While hosting my parents for the weekend, we enjoyed an afternoon at a park nearby that happens to be situated next to a 200-step incline known as "Challenge Hill." My dad was eager to see the view from the top of Challenge Hill, so we tromped off on a leisurely walk that soon turned into a cardio workout.
It reminded me of my first time up those same steps nearly a year ago. Unsure of how my legs and lungs would respond, I was surprised by how easy it was...for the first twenty steps or so. My springy pace came to a fatigued halt by step 60. My central California lungs were still acclimating to the 6200+ft elevation of Castle Rock, Colorado. And in between gasps, it dawned on me: my goal wasn't to break a record or impress anyone by my speed; my goal was to get to the top and finish what I started.

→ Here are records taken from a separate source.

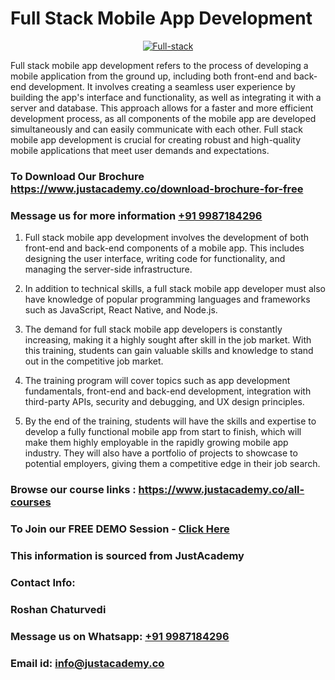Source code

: # Full Stack Mobile App Development

<p align="center">
  <a href="https://justacademy.co/program-detail/full-stack-web-development">
    <img src="https://justacademy.co/storage2/program_images/1704700371.webp" alt="Full-stack">
  </a>
</p>


Full stack mobile app development refers to the process of developing a mobile application from the ground up, including both front-end and back-end development. It involves creating a seamless user experience by building the app's interface and functionality, as well as integrating it with a server and database. This approach allows for a faster and more efficient development process, as all components of the mobile app are developed simultaneously and can easily communicate with each other. Full stack mobile app development is crucial for creating robust and high-quality mobile applications that meet user demands and expectations.
### To Download Our Brochure https://www.justacademy.co/download-brochure-for-free
### Message us for more information [+91 9987184296](https://api.whatsapp.com/send?phone=919987184296)
1) Full stack mobile app development involves the development of both front-end and back-end components of a mobile app. This includes designing the user interface, writing code for functionality, and managing the server-side infrastructure.

2) In addition to technical skills, a full stack mobile app developer must also have knowledge of popular programming languages and frameworks such as JavaScript, React Native, and Node.js.

3) The demand for full stack mobile app developers is constantly increasing, making it a highly sought after skill in the job market. With this training, students can gain valuable skills and knowledge to stand out in the competitive job market.

4) The training program will cover topics such as app development fundamentals, front-end and back-end development, integration with third-party APIs, security and debugging, and UX design principles.

5) By the end of the training, students will have the skills and expertise to develop a fully functional mobile app from start to finish, which will make them highly employable in the rapidly growing mobile app industry. They will also have a portfolio of projects to showcase to potential employers, giving them a competitive edge in their job search.

### Browse our course links : https://www.justacademy.co/all-courses 
### To Join our FREE DEMO Session - [Click Here](https://www.justacademy.co/register-for-course-demo)

### This information is sourced from JustAcademy
### Contact Info:
### Roshan Chaturvedi
### Message us on Whatsapp: [+91 9987184296](https://api.whatsapp.com/send?phone=919987184296)
### Email id: [info@justacademy.co](mailto:info@justacademy.co)
                    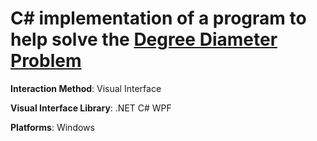 # C# implementation of a program to help solve the [Degree Diameter Problem](https://en.wikipedia.org/wiki/Degree_diameter_problem)

**Interaction Method**: Visual Interface

**Visual Interface Library**: .NET C# WPF

**Platforms**: Windows
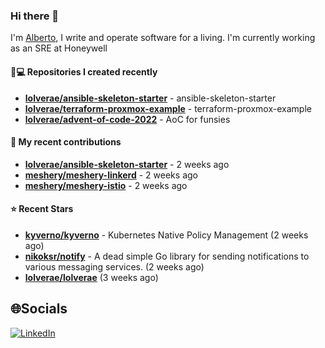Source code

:### Hi there 👋

I'm [Alberto](https://albertolvera.com), I write and operate software for a living. I'm currently working as an SRE at Honeywell

#### 👨💻 Repositories I created recently
- **[lolverae/ansible-skeleton-starter](https://github.com/lolverae/ansible-skeleton-starter)** - ansible-skeleton-starter
- **[lolverae/terraform-proxmox-example](https://github.com/lolverae/terraform-proxmox-example)** - terraform-proxmox-example
- **[lolverae/advent-of-code-2022](https://github.com/lolverae/advent-of-code-2022)** - AoC for funsies

#### 🚀 My recent contributions
- **[lolverae/ansible-skeleton-starter](https://github.com/lolverae/ansible-skeleton-starter)** - 2 weeks ago
- **[meshery/meshery-linkerd](https://github.com/meshery/meshery-linkerd)** - 2 weeks ago
- **[meshery/meshery-istio](https://github.com/meshery/meshery-istio)** - 2 weeks ago

#### ⭐ Recent Stars
- **[kyverno/kyverno](https://github.com/kyverno/kyverno)** - Kubernetes Native Policy Management (2 weeks ago)
- **[nikoksr/notify](https://github.com/nikoksr/notify)** - A dead simple Go library for sending notifications to various messaging services. (2 weeks ago)
- **[lolverae/lolverae](https://github.com/lolverae/lolverae)** (3 weeks ago)

## 🌐Socials
[![LinkedIn](https://img.shields.io/badge/LinkedIn-%230077B5.svg?logo=linkedin&logoColor=white)](https://www.linkedin.com/in/luis-alberto-olvera/)
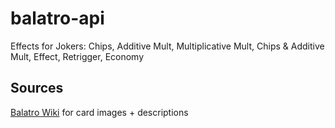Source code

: # balatro-api

Effects for Jokers: Chips, Additive Mult, Multiplicative Mult, Chips & Additive Mult, Effect, Retrigger, Economy

## Sources

[Balatro Wiki](https://balatrogame.fandom.com/wiki/Tarot_Cards) for card images + descriptions
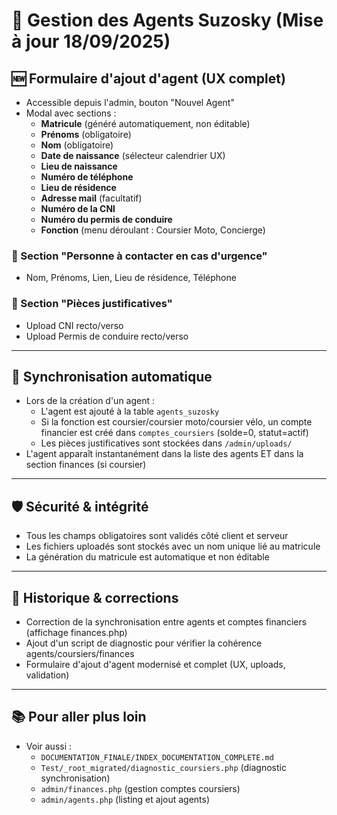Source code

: # 👤 Gestion des Agents Suzosky (Mise à jour 18/09/2025)

## 🆕 Formulaire d'ajout d'agent (UX complet)

- Accessible depuis l'admin, bouton "Nouvel Agent"
- Modal avec sections :
  - **Matricule** (généré automatiquement, non éditable)
  - **Prénoms** (obligatoire)
  - **Nom** (obligatoire)
  - **Date de naissance** (sélecteur calendrier UX)
  - **Lieu de naissance**
  - **Numéro de téléphone**
  - **Lieu de résidence**
  - **Adresse mail** (facultatif)
  - **Numéro de la CNI**
  - **Numéro du permis de conduire**
  - **Fonction** (menu déroulant : Coursier Moto, Concierge)

### 👥 Section "Personne à contacter en cas d'urgence"
- Nom, Prénoms, Lien, Lieu de résidence, Téléphone

### 📎 Section "Pièces justificatives"
- Upload CNI recto/verso
- Upload Permis de conduire recto/verso

---

## 🔄 Synchronisation automatique
- Lors de la création d'un agent :
  - L'agent est ajouté à la table `agents_suzosky`
  - Si la fonction est coursier/coursier moto/coursier vélo, un compte financier est créé dans `comptes_coursiers` (solde=0, statut=actif)
  - Les pièces justificatives sont stockées dans `/admin/uploads/`
- L'agent apparaît instantanément dans la liste des agents ET dans la section finances (si coursier)

---

## 🛡️ Sécurité & intégrité
- Tous les champs obligatoires sont validés côté client et serveur
- Les fichiers uploadés sont stockés avec un nom unique lié au matricule
- La génération du matricule est automatique et non éditable

---

## 📝 Historique & corrections
- Correction de la synchronisation entre agents et comptes financiers (affichage finances.php)
- Ajout d'un script de diagnostic pour vérifier la cohérence agents/coursiers/finances
- Formulaire d'ajout d'agent modernisé et complet (UX, uploads, validation)

---

## 📚 Pour aller plus loin
- Voir aussi :
  - `DOCUMENTATION_FINALE/INDEX_DOCUMENTATION_COMPLETE.md`
  - `Test/_root_migrated/diagnostic_coursiers.php` (diagnostic synchronisation)
  - `admin/finances.php` (gestion comptes coursiers)
  - `admin/agents.php` (listing et ajout agents)
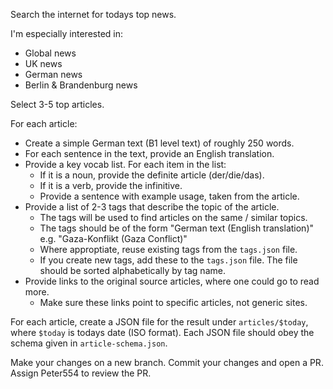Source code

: Search the internet for todays top news.

I'm especially interested in:
- Global news
- UK news
- German news
- Berlin & Brandenburg news

Select 3-5 top articles.

For each article:
* Create a simple German text (B1 level text) of roughly 250 words.
* For each sentence in the text, provide an English translation.
* Provide a key vocab list. For each item in the list:
  * If it is a noun, provide the definite article (der/die/das).
  * If it is a verb, provide the infinitive.
  * Provide a sentence with example usage, taken from the article.
* Provide a list of 2-3 tags that describe the topic of the article.
  * The tags will be used to find articles on the same / similar topics.
  * The tags should be of the form "German text (English translation)" e.g. "Gaza-Konflikt (Gaza Conflict)"
  * Where approptiate, reuse existing tags from the `tags.json` file.
  * If you create new tags, add these to the `tags.json` file. The file should be sorted alphabetically by tag name.
* Provide links to the original source articles, where one could go to read more.
  * Make sure these links point to specific articles, not generic sites.

For each article, create a JSON file for the result under `articles/$today`, where `$today` is todays date (ISO format). Each JSON file should obey the schema given in `article-schema.json`.

Make your changes on a new branch. Commit your changes and open a PR. Assign Peter554 to review the PR.
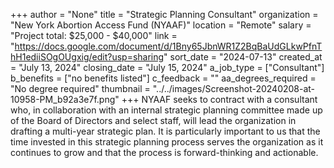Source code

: +++
author = "None"
title = "Strategic Planning Consultant"
organization = "New York Abortion Access Fund (NYAAF)"
location = "Remote"
salary = "Project total: $25,000 - $40,000"
link = "https://docs.google.com/document/d/1Bny65JbnWR1Z2BqBaUdGLkwPfnThH1ediiSOgOUgxig/edit?usp=sharing"
sort_date = "2024-07-13"
created_at = "July 13, 2024"
closing_date = "July 15, 2024"
a_job_type = ["Consultant"]
b_benefits = ["no benefits listed"]
c_feedback = ""
aa_degrees_required = "No degree required"
thumbnail = "../../images/Screenshot-20240208-at-10958-PM_b92a3e7f.png"
+++
NYAAF seeks to contract with a consultant who, in collaboration with an internal strategic planning committee made up of the Board of Directors and select staff, will lead the organization in drafting a multi-year strategic plan. 
It is particularly important to us that the time invested in this strategic planning process serves the organization as it continues to grow and that the process is forward-thinking and actionable.
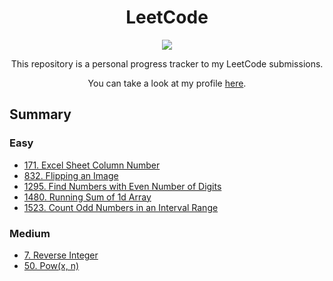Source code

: <h1 align="center">LeetCode</h1>

<p align="center">
<img src="https://img.shields.io/badge/LeetCode-orange?style=for-the-badge&logo=LeetCode&logoColor=white">
</p>

<p align="center">This repository is a personal progress tracker to my LeetCode submissions.</p>

<p align="center">You can take a look at my profile <a href="https://leetcode.com/pzzzl/">here</a>.</p>

## Summary

### Easy

- [171. Excel Sheet Column Number](submissions/easy/171.%20Excel%20Sheet%20Column%20Number/problem.md)
- [832. Flipping an Image](submissions/easy/832.%20Flipping%20an%20Image/problem.md)
- [1295. Find Numbers with Even Number of Digits](submissions/easy/1295.%20Find%20Numbers%20with%20Even%20Number%20of%20Digits/problem.md)
- [1480. Running Sum of 1d Array](submissions/easy/1480.%20Running%20Sum%20of%201d%20Array/problem.md)
- [1523. Count Odd Numbers in an Interval Range](submissions/easy/1523.%20Count%20Odd%20Numbers%20in%20an%20Interval%20Range/problem.md)

### Medium

- [7. Reverse Integer](submissions/medium/7.%20Reverse%20Integer/problem.md)
- [50. Pow(x, n)](submissions/medium/50.%20Pow(x,%20n)/problem.md)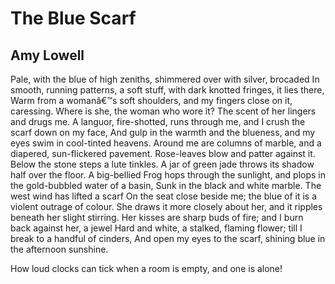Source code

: # The Blue Scarf
## Amy Lowell
Pale, with the blue of high zeniths, shimmered over with silver, brocaded
In smooth, running patterns, a soft stuff, with dark knotted fringes, it lies
there,
Warm from a womanâ€™s soft shoulders, and my fingers close on it, caressing.
Where is she, the woman who wore it? The scent of her lingers and drugs me.
A languor, fire-shotted, runs through me, and I crush the scarf down on my
face,
And gulp in the warmth and the blueness, and my eyes swim in cool-tinted
heavens.
Around me are columns of marble, and a diapered, sun-flickered pavement.
Rose-leaves blow and patter against it. Below the stone steps a lute tinkles.
A jar of green jade throws its shadow half over the floor. A big-bellied
Frog hops through the sunlight, and plops in the gold-bubbled water of a
basin,
Sunk in the black and white marble. The west wind has lifted a scarf
On the seat close beside me; the blue of it is a violent outrage of colour.
She draws it more closely about her, and it ripples beneath her slight
stirring.
Her kisses are sharp buds of fire; and I burn back against her, a jewel
Hard and white, a stalked, flaming flower; till I break to a handful of
cinders,
And open my eyes to the scarf, shining blue in the afternoon sunshine.

How loud clocks can tick when a room is empty, and one is alone!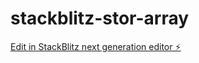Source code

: # stackblitz-stor-array

[Edit in StackBlitz next generation editor ⚡️](https://stackblitz.com/~/github.com/Magnus0155/stackblitz-stor-array)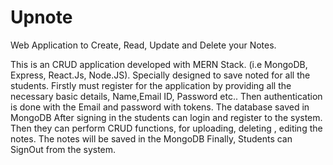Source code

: # Upnote
Web Application to Create, Read, Update and Delete your Notes.


This is an CRUD application developed with MERN Stack. (i.e MongoDB, Express, React.Js, Node.JS). Specially designed to save noted for all the students. Firstly must register for the application by providing all the necessary basic details, Name,Email ID, Password etc.. Then authentication is done with the Email and password with tokens. The database saved in MongoDB After signing in the students can login and register to the system. Then they can perform CRUD functions, for uploading, deleting , editing the notes. The notes will be saved in the MongoDB Finally, Students can SignOut from the system.
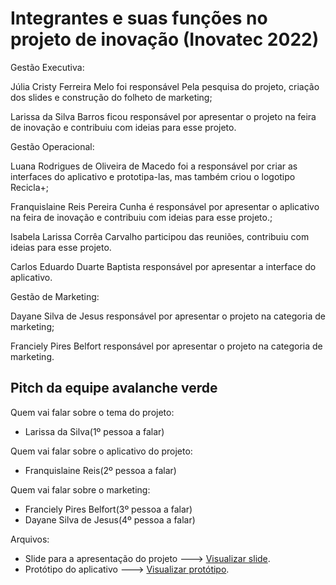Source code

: # Integrantes e suas funções no projeto de inovação (Inovatec 2022)

Gestão Executiva:

Júlia Cristy Ferreira Melo foi responsável Pela pesquisa do projeto, criação dos slides e construção do folheto de marketing;

Larissa da Silva Barros ficou responsável por apresentar o projeto na feira de inovação e contribuiu com ideias para esse projeto.

Gestão Operacional:

Luana Rodrigues de Oliveira de Macedo foi a responsável por criar as interfaces do aplicativo e prototipa-las, mas também criou o logotipo Recicla+;

Franquislaine Reis Pereira Cunha é responsável por apresentar o aplicativo na feira de inovação e contribuiu com ideias para esse projeto.;

Isabela Larissa Corrêa Carvalho participou das reuniões, contribuiu com ideias para esse projeto.

Carlos Eduardo Duarte Baptista responsável por apresentar a interface do aplicativo.

Gestão de Marketing:

Dayane Silva de Jesus responsável por apresentar o projeto na categoria de marketing;

Franciely Pires Belfort responsável por apresentar o projeto na categoria de marketing.

## Pitch da equipe avalanche verde

Quem vai falar sobre o tema do projeto:

- Larissa da Silva(1º pessoa a falar)

Quem vai falar sobre o aplicativo do projeto:

- Franquislaine Reis(2º pessoa a falar)

Quem vai falar sobre o marketing:
- Franciely Pires Belfort(3º pessoa a falar)
- Dayane Silva de Jesus(4º pessoa a falar)

Arquivos:
- Slide para a apresentação do projeto ---> [Visualizar slide](https://docs.google.com/presentation/d/1hMfXuzxO6RZ2rq7b7eQ03l8zOXl0-EUF/edit?usp=sharing&ouid=105107423114662365020&rtpof=true&sd=true).
- Protótipo do aplicativo ---> [Visualizar protótipo](https://www.figma.com/proto/Kmopgey9w8H474HmgE8w17/Interface-mobile?page-id=0%3A1&node-id=1%3A2&viewport=119%2C284%2C0.52&scaling=scale-down&starting-point-node-id=1%3A179).
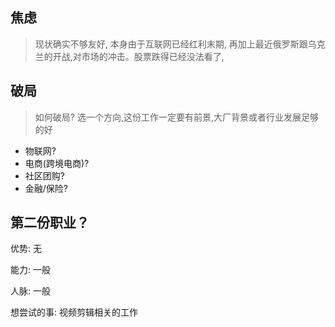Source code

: ## 焦虑
> 现状确实不够友好, 本身由于互联网已经红利末期, 再加上最近俄罗斯跟乌克兰的开战,对市场的冲击。股票跌得已经没法看了,


## 破局

> 如何破局? 选一个方向,这份工作一定要有前景,大厂背景或者行业发展足够的好
- 物联网?
- 电商(跨境电商)?
- 社区团购?
- 金融/保险?

## 第二份职业？

优势: 无

能力: 一般

人脉: 一般

想尝试的事: 视频剪辑相关的工作
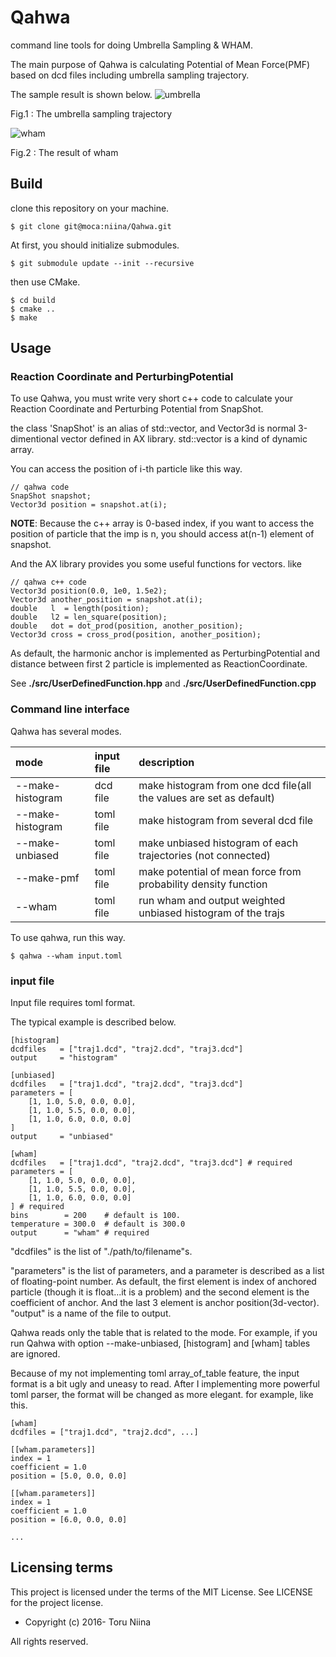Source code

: Qahwa
====

command line tools for doing Umbrella Sampling & WHAM.

The main purpose of Qahwa is calculating Potential of Mean Force(PMF)
based on dcd files including umbrella sampling trajectory.

The sample result is shown below.
![umbrella](http://10.1.1.222/gitlab/niina/Qahwa/raw/master/sample/umbrella_biased.png)

Fig.1 : The umbrella sampling trajectory

![wham](http://10.1.1.222/gitlab/niina/Qahwa/raw/master/sample/wham_result.png)

Fig.2 : The result of wham

## Build

clone this repository on your machine.

    $ git clone git@moca:niina/Qahwa.git

At first, you should initialize submodules.

    $ git submodule update --init --recursive

then use CMake.

    $ cd build
    $ cmake ..
    $ make

## Usage

### Reaction Coordinate and PerturbingPotential

To use Qahwa, you must write very short c++ code to calculate your
Reaction Coordinate and Perturbing Potential from SnapShot.

the class 'SnapShot' is an alias of std::vector<Vector3d>, and Vector3d is
normal 3-dimentional vector defined in AX library.
std::vector is a kind of dynamic array.

You can access the position of i-th particle like this way.

    // qahwa code
    SnapShot snapshot;
    Vector3d position = snapshot.at(i);

__NOTE__: Because the c++ array is 0-based index,
          if you want to access the position of particle that the imp is n,
          you should access at(n-1) element of snapshot.

And the AX library provides you some useful functions for vectors. like

    // qahwa c++ code
    Vector3d position(0.0, 1e0, 1.5e2);
    Vector3d another_position = snapshot.at(i);
    double   l  = length(position);
    double   l2 = len_square(position);
    double   dot = dot_prod(position, another_position);
    Vector3d cross = cross_prod(position, another_position);

As default, the harmonic anchor is implemented as PerturbingPotential and
distance between first 2 particle is implemented as ReactionCoordinate.

See __./src/UserDefinedFunction.hpp__ and __./src/UserDefinedFunction.cpp__

### Command line interface

Qahwa has several modes.

| mode             | input file | description                                                         |
|:-----------------|:-----------|:--------------------------------------------------------------------|
| --make-histogram | dcd file   | make histogram from one dcd file(all the values are set as default) |
| --make-histogram | toml file  | make histogram from several dcd file                                |
| --make-unbiased  | toml file  | make unbiased histogram of each trajectories (not connected)        |
| --make-pmf       | toml file  | make potential of mean force from probability density function      |
| --wham           | toml file  | run wham and output weighted unbiased histogram of the trajs        |

To use qahwa, run this way.

    $ qahwa --wham input.toml

### input file

Input file requires toml format.

The typical example is described below.

    [histogram]
    dcdfiles   = ["traj1.dcd", "traj2.dcd", "traj3.dcd"]
    output     = "histogram"

    [unbiased]
    dcdfiles   = ["traj1.dcd", "traj2.dcd", "traj3.dcd"]
    parameters = [
        [1, 1.0, 5.0, 0.0, 0.0],
        [1, 1.0, 5.5, 0.0, 0.0],
        [1, 1.0, 6.0, 0.0, 0.0]
    ]
    output     = "unbiased"

    [wham]
    dcdfiles   = ["traj1.dcd", "traj2.dcd", "traj3.dcd"] # required
    parameters = [
        [1, 1.0, 5.0, 0.0, 0.0],
        [1, 1.0, 5.5, 0.0, 0.0],
        [1, 1.0, 6.0, 0.0, 0.0]
    ] # required
    bins        = 200    # default is 100.
    temperature = 300.0  # default is 300.0
    output      = "wham" # required

"dcdfiles" is the list of "./path/to/filename"s.

"parameters" is the list of parameters, and
a parameter is described as a list of floating-point number.
As default, the first element is index of anchored particle
(though it is float...it is a problem)
and the second element is the coefficient of anchor.
And the last 3 element is anchor position(3d-vector).
"output" is a name of the file to output.

Qahwa reads only the table that is related to the mode. For example, if you run
Qahwa with option --make-unbiased, [histogram] and [wham] tables are ignored.

Because of my not implementing toml array\_of\_table feature,
the input format is a bit ugly and uneasy to read.
After I implementing more powerful toml parser,
the format will be changed as more elegant.
for example, like this.

    [wham]
    dcdfiles = ["traj1.dcd", "traj2.dcd", ...]

    [[wham.parameters]]
    index = 1
    coefficient = 1.0
    position = [5.0, 0.0, 0.0]

    [[wham.parameters]]
    index = 1
    coefficient = 1.0
    position = [6.0, 0.0, 0.0]

    ...

## Licensing terms

This project is licensed under the terms of the MIT License.
See LICENSE for the project license.

- Copyright (c) 2016- Toru Niina

All rights reserved.
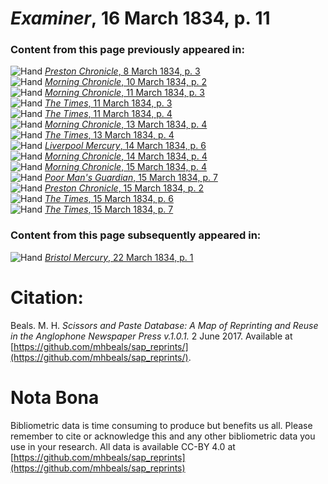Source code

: # *Examiner*, 16 March 1834, p. 11  
  
### Content from this page previously appeared in:  
![Hand](http://scissorsandpaste.net/wp-content/uploads/2017/06/smallhandpointer.png) [*Preston Chronicle*, 8 March 1834, p. 3](https://mhbeals.github.io/sap_html/Preston-Chronicle/Preston-Chronicle-8-March-1834-p-3)  
![Hand](http://scissorsandpaste.net/wp-content/uploads/2017/06/smallhandpointer.png) [*Morning Chronicle*, 10 March 1834, p. 2](https://mhbeals.github.io/sap_html/Morning-Chronicle/Morning-Chronicle-10-March-1834-p-2)  
![Hand](http://scissorsandpaste.net/wp-content/uploads/2017/06/smallhandpointer.png) [*Morning Chronicle*, 11 March 1834, p. 3](https://mhbeals.github.io/sap_html/Morning-Chronicle/Morning-Chronicle-11-March-1834-p-3)  
![Hand](http://scissorsandpaste.net/wp-content/uploads/2017/06/smallhandpointer.png) [*The Times*, 11 March 1834, p. 3](https://mhbeals.github.io/sap_html/The-Times/The-Times-11-March-1834-p-3)  
![Hand](http://scissorsandpaste.net/wp-content/uploads/2017/06/smallhandpointer.png) [*The Times*, 11 March 1834, p. 4](https://mhbeals.github.io/sap_html/The-Times/The-Times-11-March-1834-p-4)  
![Hand](http://scissorsandpaste.net/wp-content/uploads/2017/06/smallhandpointer.png) [*Morning Chronicle*, 13 March 1834, p. 4](https://mhbeals.github.io/sap_html/Morning-Chronicle/Morning-Chronicle-13-March-1834-p-4)  
![Hand](http://scissorsandpaste.net/wp-content/uploads/2017/06/smallhandpointer.png) [*The Times*, 13 March 1834, p. 4](https://mhbeals.github.io/sap_html/The-Times/The-Times-13-March-1834-p-4)  
![Hand](http://scissorsandpaste.net/wp-content/uploads/2017/06/smallhandpointer.png) [*Liverpool Mercury*, 14 March 1834, p. 6](https://mhbeals.github.io/sap_html/Liverpool-Mercury/Liverpool-Mercury-14-March-1834-p-6)  
![Hand](http://scissorsandpaste.net/wp-content/uploads/2017/06/smallhandpointer.png) [*Morning Chronicle*, 14 March 1834, p. 4](https://mhbeals.github.io/sap_html/Morning-Chronicle/Morning-Chronicle-14-March-1834-p-4)  
![Hand](http://scissorsandpaste.net/wp-content/uploads/2017/06/smallhandpointer.png) [*Morning Chronicle*, 15 March 1834, p. 4](https://mhbeals.github.io/sap_html/Morning-Chronicle/Morning-Chronicle-15-March-1834-p-4)  
![Hand](http://scissorsandpaste.net/wp-content/uploads/2017/06/smallhandpointer.png) [*Poor Man's Guardian*, 15 March 1834, p. 7](https://mhbeals.github.io/sap_html/Poor-Man's-Guardian/Poor-Man's-Guardian-15-March-1834-p-7)  
![Hand](http://scissorsandpaste.net/wp-content/uploads/2017/06/smallhandpointer.png) [*Preston Chronicle*, 15 March 1834, p. 2](https://mhbeals.github.io/sap_html/Preston-Chronicle/Preston-Chronicle-15-March-1834-p-2)  
![Hand](http://scissorsandpaste.net/wp-content/uploads/2017/06/smallhandpointer.png) [*The Times*, 15 March 1834, p. 6](https://mhbeals.github.io/sap_html/The-Times/The-Times-15-March-1834-p-6)  
![Hand](http://scissorsandpaste.net/wp-content/uploads/2017/06/smallhandpointer.png) [*The Times*, 15 March 1834, p. 7](https://mhbeals.github.io/sap_html/The-Times/The-Times-15-March-1834-p-7)  
  
### Content from this page subsequently appeared in:  
![Hand](http://scissorsandpaste.net/wp-content/uploads/2017/06/smallhandpointer.png) [*Bristol Mercury*, 22 March 1834, p. 1](https://mhbeals.github.io/sap_html/Bristol-Mercury/Bristol-Mercury-22-March-1834-p-1)  


# Citation: 

Beals. M. H. *Scissors and Paste Database: A Map of Reprinting and Reuse in the Anglophone Newspaper Press v.1.0.1.* 2 June 2017. Available at [https://github.com/mhbeals/sap_reprints/](https://github.com/mhbeals/sap_reprints/). 

# Nota Bona

Bibliometric data is time consuming to produce but benefits us all. Please remember to cite or acknowledge this and any other bibliometric data you use in your research. All data is available CC-BY 4.0 at [https://github.com/mhbeals/sap_reprints](https://github.com/mhbeals/sap_reprints)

In our journey as followers of Jesus, God often prompts us toward change or surrender in a certain area so we can grow and take steps onward and upward. Have you ever found yourself responding to those prompts with great zeal and desire only to flag in fervor a few weeks later? Or maybe you've started strong and not even finished at all? This question can even be asked of communities of believers, even for new communities of faith like our church we just launched this past Sabbath. None of us starts strong with a plan to quit halfway through. So how do we start strong with a plan to finish even stronger?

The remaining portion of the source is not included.